I support Salome, as Tata steadies Eio to take her weight. Rhoda packs the last of our provisions into the baskets Eio also carries. Eio grumbles throughout. We are traveling first to Jerusalem so that I might claim my mother’s bequest. It is determined that I shall also claim Salome’s from her father, Coron. Salome, who has been asked about this, has replied with silence. I have replied to her silence with chatter. I take both our parts, talking as we used to talk. If I could be heard, I am sure I would seem half mad.

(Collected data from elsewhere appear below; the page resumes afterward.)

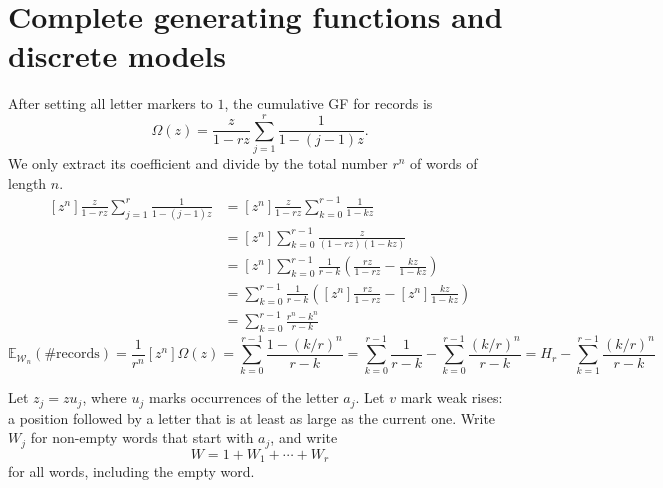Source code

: \section{Complete generating functions and discrete models}
After setting all letter markers to $1$, the cumulative GF for records is
\begin{equation*}
    \Omega(z)=\frac{z}{1-rz}\sum_{j=1}^{r}\frac{1}{1-(j-1)z}.
\end{equation*}
We only extract its coefficient and divide by the total number $r^n$ of words of length $n$.
\begin{equation*}
    \begin{aligned}
        [z^{n}] \frac{z}{1 - rz} \sum_{j = 1}^{r} \frac{1}{1 - (j - 1)z}
        &= [z^{n}] \frac{z}{1 - rz} \sum_{k = 0}^{r - 1} \frac{1}{1 - kz} \\
        &= [z^{n}] \sum_{k = 0}^{r - 1} \frac{z}{(1 - rz)(1 - kz)} \\
        &= [z^{n}] \sum_{k = 0}^{r - 1} \frac{1}{r - k} \left(\frac{rz}{1 - rz} - \frac{kz}{1 - kz} \right) \\
        &= \sum_{k = 0}^{r - 1} \frac{1}{r - k} \left([z^{n}] \frac{rz}{1 - rz} - [z^{n}] \frac{kz}{1 - kz} \right) \\
        &= \sum_{k = 0}^{r - 1} \frac{r^{n} - k^{n}}{r - k}
    \end{aligned}
\end{equation*}
\begin{equation*}
    \mathbb{E}_{\mathcal{W}_{n}}(\#\text{records})
    = \frac{1}{r^n}[z^n]\Omega(z)
    = \sum_{k = 0}^{r - 1} \frac{1 - (k/r)^{n}}{r - k}
    = \sum_{k = 0}^{r - 1} \frac{1}{r - k} - \sum_{k = 0}^{r - 1} \frac{(k/r)^{n}}{r - k}
    = H_{r} - \sum_{k = 1}^{r - 1} \frac{(k/r)^{n}}{r - k}
\end{equation*}


Let $z_j=zu_j$, where $u_j$ marks occurrences of the letter $a_j$. Let $v$ mark weak rises:
a position followed by a letter that is at least as large as the current one. Write $W_j$ for
non-empty words that start with $a_j$, and write
\begin{equation*}
    W = 1 + W_1+\cdots+W_r
\end{equation*}
for all words, including the empty word.

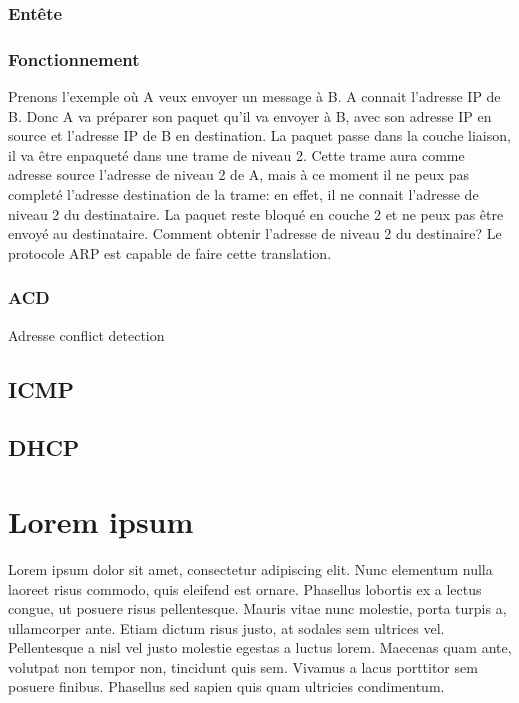 \documentclass[twoside,openright,a4paper,11pt,french]{article}
\begin{document}
\subsubsection{Entête}

\subsubsection{Fonctionnement}
Prenons l'exemple où A veux envoyer un message à B. A connait l'adresse IP de
B. Donc A va préparer son paquet qu'il va envoyer à B, avec son adresse IP en
source et l'adresse IP de B en destination. La paquet passe dans la couche
liaison, il va être enpaqueté dans une trame de niveau 2. Cette trame aura
comme adresse source l'adresse de niveau 2 de A, mais à ce moment il ne peux
pas completé l'adresse destination de la trame: en effet, il ne connait
l'adresse de niveau 2 du destinataire. La paquet reste bloqué en couche 2 et ne
peux pas être envoyé au destinataire. Comment obtenir l'adresse de niveau 2 du destinaire?
Le protocole ARP est capable de faire cette translation.

\subsubsection{ACD}
Adresse conflict detection
\subsection{ICMP}
\subsection{DHCP}







\section{Lorem ipsum}

Lorem ipsum dolor sit amet, consectetur adipiscing elit. Nunc elementum nulla laoreet risus commodo, quis eleifend est ornare. Phasellus lobortis ex a lectus congue, ut posuere risus pellentesque. Mauris vitae nunc molestie, porta turpis a, ullamcorper ante. Etiam dictum risus justo, at sodales sem ultrices vel. Pellentesque a nisl vel justo molestie egestas a luctus lorem. Maecenas quam ante, volutpat non tempor non, tincidunt quis sem. Vivamus a lacus porttitor sem posuere finibus. Phasellus sed sapien quis quam ultricies condimentum.
\end{document}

I
am
half mad.
Tata is turning Eio’s head toward the door leading out from the yard where the animals are kept, when Seth steps from the shadows.
“I would travel with you,” he says to Tata, and to Addai, “Izates, who is called back as king, returns to Adiabene. Ananias is already gone about his business. Dositheus thinks to remain here with Yeshu. But I must return to Jerusalem.”
I do not smile. I barely look in his direction. My friend, who would wed me, looks as he always does, composed and collected. I think I shall always admire how removed he is from human cares, and I shall learn to emulate him. I have already begun by making no gesture for or against his traveling with us. But inwardly, how I rejoice to see him! My heated pain must surely cool in the shade of his tender regard.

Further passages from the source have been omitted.